Orchard[1] exposes *just* the infoset in the simplest possible way[2]
(that is, an element's attributes is a mapping, contents are
sequences, other attributes are simple values).
Orchard's nodes differ from DOM nodes in that they have no navigation
methods or attributes (firstChild, nextSibling) or DOM-special
manipulation (insertBefore, replaceChild) -- depending solely on
Python's standard mapping and sequence interface. Orchard also uses a
(URI, LocalName) tuple for supporting XML Namespaces, instead of
additional *NS methods. Like Python's DOM binding, Orchard uses
normal attribute accessors instead of (or in addition to) get/set
methods.
Essentially the whole API (the XML node attributes for common XML
nodes), in language-neutral form, less a few convenience methods like
getElementsByTagName(), load(), and save(), is attached below.
>From a quick re-review, Pyxie's xTree also has navigation methods (Up,
Down, HasUp). I would be very interested to find out if people have a
preference for navigation methods vs. using the mappings and sequences
directly. Again, Orchard nodes use direct access, no navigation
methods.
Like Pyxie's xDispatch (and discussed here earlier[3,4]), Orchard uses
node-based events/dispatch (SAX). Event handlers, pull modules, or
dispatch functions all use the same node types as trees do.
"But Wait!! That's not all!" :-)
As a last note, the C optimization is well underway. Orchard/Mostly-C
is about 3-10x faster than pure Python/Perl while still retaining
attribute accessors (with overrides), garbage collection, and no
problems with cycles. Current status is that we have a pure Python
prototype of the Orchard APIs, and the Python binding is scheduled for
early post-1.0 (as always, volunteers can change that!). We have
ported Matt Sergeant's XPath step evaluator to C as an example of C
optimization for higher language modules[5].
-- Ken
[1] <http://casbah.org/~kmacleod/orchard/>
[2] <http://casbah.org/~kmacleod/orchard/quick.html#XMLNodes>
[3] <http://mail.python.org/pipermail/xml-sig/2000-February/001905.html>
[4] <http://mail.python.org/pipermail/xml-sig/2000-February/001907.html>
[5] <http://casbah.org/~kmacleod/orchard/xpath.moc.txt>
Orchard's common XML nodes:
document element attribute characters
-------- -------------- -------------- ----------
contents name name data
root attributes value
contents namespace-uri*
namespace-uri* local-name*
local-name* prefix*
prefix*
* Available when namespace processing is enabled (the default).
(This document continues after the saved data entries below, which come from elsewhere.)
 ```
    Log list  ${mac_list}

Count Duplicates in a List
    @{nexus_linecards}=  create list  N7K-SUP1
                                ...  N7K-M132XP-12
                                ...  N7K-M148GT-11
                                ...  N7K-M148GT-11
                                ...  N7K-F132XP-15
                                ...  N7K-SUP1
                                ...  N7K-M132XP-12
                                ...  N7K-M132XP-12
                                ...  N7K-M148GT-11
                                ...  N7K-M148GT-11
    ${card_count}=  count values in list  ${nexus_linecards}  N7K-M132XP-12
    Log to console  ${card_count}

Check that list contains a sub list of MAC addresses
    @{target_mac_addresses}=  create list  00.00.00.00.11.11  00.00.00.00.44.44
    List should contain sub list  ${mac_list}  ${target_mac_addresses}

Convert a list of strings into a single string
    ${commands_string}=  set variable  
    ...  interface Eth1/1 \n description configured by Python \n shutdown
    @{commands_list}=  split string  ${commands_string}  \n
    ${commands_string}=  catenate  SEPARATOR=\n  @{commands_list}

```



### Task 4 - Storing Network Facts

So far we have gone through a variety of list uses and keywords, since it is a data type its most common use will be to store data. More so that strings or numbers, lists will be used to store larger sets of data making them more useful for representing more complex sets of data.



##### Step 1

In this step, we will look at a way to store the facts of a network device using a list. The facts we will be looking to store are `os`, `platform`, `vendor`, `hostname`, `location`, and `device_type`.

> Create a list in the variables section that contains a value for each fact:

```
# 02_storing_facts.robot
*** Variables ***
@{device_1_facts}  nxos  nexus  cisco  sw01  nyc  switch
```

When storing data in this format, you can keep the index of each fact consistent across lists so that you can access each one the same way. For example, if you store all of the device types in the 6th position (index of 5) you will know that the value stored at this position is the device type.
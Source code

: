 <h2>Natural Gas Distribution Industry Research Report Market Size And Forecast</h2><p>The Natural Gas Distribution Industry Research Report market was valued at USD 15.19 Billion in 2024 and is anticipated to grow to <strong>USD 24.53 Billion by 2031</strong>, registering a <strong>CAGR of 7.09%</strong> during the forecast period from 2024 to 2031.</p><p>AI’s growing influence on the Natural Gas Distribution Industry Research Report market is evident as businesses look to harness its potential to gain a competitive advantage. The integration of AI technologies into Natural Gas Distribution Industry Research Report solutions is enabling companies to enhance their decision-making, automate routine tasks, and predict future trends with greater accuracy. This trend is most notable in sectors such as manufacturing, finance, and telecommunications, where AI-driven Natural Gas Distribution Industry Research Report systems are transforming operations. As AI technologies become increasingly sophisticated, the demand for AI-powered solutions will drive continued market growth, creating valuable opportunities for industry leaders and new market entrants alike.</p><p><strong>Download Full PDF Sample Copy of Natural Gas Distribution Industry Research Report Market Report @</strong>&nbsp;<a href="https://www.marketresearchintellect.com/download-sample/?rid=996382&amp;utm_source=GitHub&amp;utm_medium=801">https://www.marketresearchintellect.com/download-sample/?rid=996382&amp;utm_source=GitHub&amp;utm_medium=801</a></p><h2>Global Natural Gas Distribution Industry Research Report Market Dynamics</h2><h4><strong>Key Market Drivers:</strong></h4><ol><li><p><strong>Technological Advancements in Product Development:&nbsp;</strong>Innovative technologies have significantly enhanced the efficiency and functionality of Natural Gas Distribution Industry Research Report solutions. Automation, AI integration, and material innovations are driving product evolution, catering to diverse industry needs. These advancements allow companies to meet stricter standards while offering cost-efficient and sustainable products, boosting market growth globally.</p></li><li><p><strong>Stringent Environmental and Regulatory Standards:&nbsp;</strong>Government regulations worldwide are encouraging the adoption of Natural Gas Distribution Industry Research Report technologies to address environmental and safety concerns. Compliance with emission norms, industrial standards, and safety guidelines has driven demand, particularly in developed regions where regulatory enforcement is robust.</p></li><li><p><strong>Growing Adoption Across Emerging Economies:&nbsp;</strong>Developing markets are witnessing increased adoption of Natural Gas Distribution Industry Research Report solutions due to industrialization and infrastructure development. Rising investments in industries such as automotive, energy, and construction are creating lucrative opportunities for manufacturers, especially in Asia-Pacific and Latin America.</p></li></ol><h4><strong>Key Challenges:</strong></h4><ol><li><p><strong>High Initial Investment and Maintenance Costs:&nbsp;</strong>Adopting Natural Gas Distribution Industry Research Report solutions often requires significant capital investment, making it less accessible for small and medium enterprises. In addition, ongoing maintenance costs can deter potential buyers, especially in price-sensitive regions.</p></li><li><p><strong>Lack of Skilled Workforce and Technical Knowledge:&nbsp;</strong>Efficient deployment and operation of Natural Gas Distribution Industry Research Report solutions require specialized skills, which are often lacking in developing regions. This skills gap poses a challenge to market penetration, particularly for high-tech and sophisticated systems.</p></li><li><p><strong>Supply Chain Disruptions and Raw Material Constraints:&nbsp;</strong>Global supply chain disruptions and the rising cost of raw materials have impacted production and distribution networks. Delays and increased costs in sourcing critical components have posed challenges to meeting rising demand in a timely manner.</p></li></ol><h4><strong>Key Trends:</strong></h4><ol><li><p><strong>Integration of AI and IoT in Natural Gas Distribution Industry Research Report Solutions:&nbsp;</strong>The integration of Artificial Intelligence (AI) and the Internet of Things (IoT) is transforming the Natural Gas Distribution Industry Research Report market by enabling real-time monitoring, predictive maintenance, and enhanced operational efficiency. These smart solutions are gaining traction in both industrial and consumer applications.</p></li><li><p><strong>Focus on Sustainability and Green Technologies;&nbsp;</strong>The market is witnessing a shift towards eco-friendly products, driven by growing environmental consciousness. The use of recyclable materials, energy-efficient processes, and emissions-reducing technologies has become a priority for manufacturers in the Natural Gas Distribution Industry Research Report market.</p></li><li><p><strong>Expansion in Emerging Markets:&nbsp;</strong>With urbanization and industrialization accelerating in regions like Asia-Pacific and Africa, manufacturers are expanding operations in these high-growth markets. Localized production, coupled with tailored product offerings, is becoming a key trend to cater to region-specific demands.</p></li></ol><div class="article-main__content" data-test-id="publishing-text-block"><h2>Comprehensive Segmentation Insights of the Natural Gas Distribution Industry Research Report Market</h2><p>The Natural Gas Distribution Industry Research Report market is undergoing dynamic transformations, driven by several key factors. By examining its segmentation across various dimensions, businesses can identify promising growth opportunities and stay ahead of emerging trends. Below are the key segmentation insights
The `contents' property of a document or element node is a list of
the nodes within that document or element. The `name' of an
element or attribute node is name of the element/attribute,
including prefix, if any.
The `root' of a document is the root element of the document.
An element's `attributes' is a container indexed by the
attribute's `name' property. The `value' of an attribute is the
normalized, string value of the attribute.
The `data' of a characters node is XML text.
*** XML Namespaces
If an XML document uses XML Namespaces, the following additional
properties are available on element and attribute nodes.
`namespace-uri' is the XML Namespace URI string. `local-name' is
local-name portion of the element name (the element name without
the prefix). `prefix' is the prefix portion of the element name
(the element name without the local-name).
The `attributes' container is indexed also by the
namespace-uri/local-name pair of each attribute. When accessing
documents using XML Namespaces, you should only use the
namespace-uri/local-name indexes for attributes.
XML Namespace processing is used by default if the document uses
XML Namespaces.